Отец, как и деревенские кумушки, тоже был наслышан кой о чем, хотя Алексей напустил такого густого тумана, что без бутылки и не разобрать. И если соседские кумушки в обсудке счернили краски, от себя присбирывали, то отец все же знал дело вернее.
«Можно, конечно, и аленький платочек, – размышлял он, сидя с Алексеем на лавочке во второй день, подымливая в серое небушко. – Кто проверит, выдержанна девка или нет? Не стары времена, чтоб уж непременно нерасчатая была. Да будь ты старее поповой собаки и пусть с тобой только ленивый по кустам не шастал, была б с лица смазлива, и отбою не будет от женихов. Не в том дело, а чем гостей напоить, накормить, – вот об чём голова болит. Молодым же охота, чтоб все чин-чинарём, а об том не было печи, что тут и без свадьбы едва концы с концами сводишь. Это не на четушку белой наскрести, это ж скольких надо отпотчевать, чтоб не взыскали?! К тому же молодым надо и на дорогу рыбки подкоптить, подсолить, да и деньгами подсобить – кто знает, может, с ночного горшка семья пойдет. Тестюшка, сколь помню, шибко-то не раскошелится. Но рыба – дело пятое, тут и печали нет, а где деньжатами разжиться – вот беда-бединушка, и времечко прижимает. Придется, однако, – со вздохом решил отец, – коровенку сдавать, тем более стародойка и нестельная ноне. Хотел до осени погодить, чтоб весу нагуляла, да уж, видно, некуда годить».

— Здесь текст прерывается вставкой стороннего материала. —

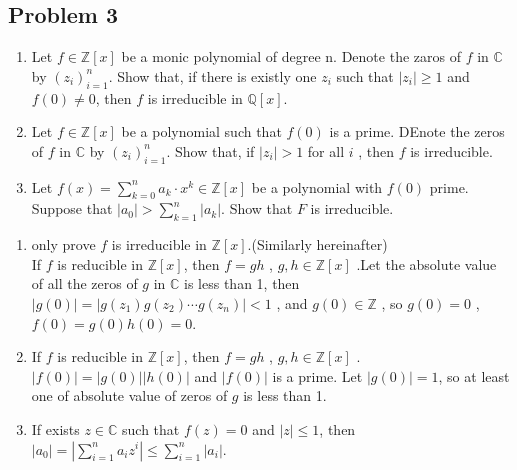 \documentclass[11pt]{ctexart}
\theoremstyle{definition}
\numberwithin{equation}{section}
\newcommand{\CC}{\mathbb{C}}
\newcommand{\QQ}{\mathbb{Q}}
\newcommand{\ZZ}{\mathbb{Z}}
\theoremstyle{definition}
\theoremstyle{remark}
\begin{document}
\subsection{Problem 3}
\begin{enumerate}
    \item Let $f \in \ZZ[x]$ be a monic polynomial of degree n. Denote the zaros of $f$ in $\CC$ by $(z_i)_{i=1}^n$. Show that, if there is existly one $z_i$ such that $|z_i| \geq 1$ and $f(0)\neq 0 $, then $f$ is irreducible in $\QQ[x]$.
    \item Let $f \in \ZZ[x]$ be a polynomial such that $f(0)$ is a prime. DEnote the zeros of $f$ in $\CC$ by $(z_i)_{i=1}^n$. Show that, if $|z_i| >1$ for all $i$ , then $f$ is irreducible.
    \item Let $f(x) = \sum_{k=0}^{n}a_k\cdot x^k\in \ZZ[x]$ be a polynomial with $f(0)$ prime. Suppose that $|a_0|>\sum_{k=1}^{n}|a_k|$. Show that $F$ is irreducible. 
\end{enumerate}
\begin{aaa}
\begin{enumerate}
    \item only prove $f$ is irreducible in $\ZZ[x]$.(Similarly hereinafter)\\
    If $f$ is reducible in $\ZZ[x]$, then $f=gh$ , $g,h \in \ZZ[x]$ .Let the absolute value of all the zeros of $g$ in $\CC$ is less than 1, then $|g(0)|=|g(z_1)g(z_2)\cdots g(z_n)|<1$ , and $g(0) \in \ZZ$ , so $g(0)=0$ ,$f(0)=g(0)h(0)=0$.
    \item If $f$ is reducible in $\ZZ[x]$, then $f=gh$ , $g,h \in \ZZ[x]$ .$|f(0)|=|g(0)||h(0)|$ and $|f(0)|$ is a prime. Let $|g(0)|=1$, so at least one of absolute value of zeros of $g$ is less than 1.
    \item If exists $z\in \CC$ such that $f(z)=0$ and $|z| \leq 1$, then $|a_0|=|\sum_{i=1}^{n}a_iz^i|\leq \sum_{i=1}^n |a_i|$.
\end{enumerate}
\end{aaa}
\end{document}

Конечно, пятиться назад было поздно, поэтому отец даже без Алексеева нажима решил сыграть свадьбу честь по чести, чтоб всё как у путних людей; потянуть маленько жилы, но уж тряхнуть мощной, а потом хошь с сумой, поширше плюнуть, чтоб не хуже других, чтоб знали, что и Краснобаевы не голь перекатная. Корову сдать – будет чем брякнуть, а будет чем брякнуть – можно и крякнуть. К тому же у отца шли тут и свои соображения: перво-наперво, женился любимый парень, одна, похоже, надёжа на старости – расторопный, весь в краснобаевскую родову, а потом, отец все чаще и навязчивее подумывал бросить Сосново-Озёрск и уехать в город поближе к Алексею, но пока еще мучительно колебался и надеялся, что сын разрешит его колебания. Тот, чтобы угодить отцу накануне свадьбы, поддерживал отцовскую задумку: дескать, и в самом деле, чего вам здесь одним куковать на старости лет?! Конечно, надо в город выгребать. Правда, к себе не манил: дескать, сам еще толком не обжился, и советовал списаться со Степаном, старшим братом, который жил на иркутском севере, в золотом городке, и покрепче его стоял на ногах.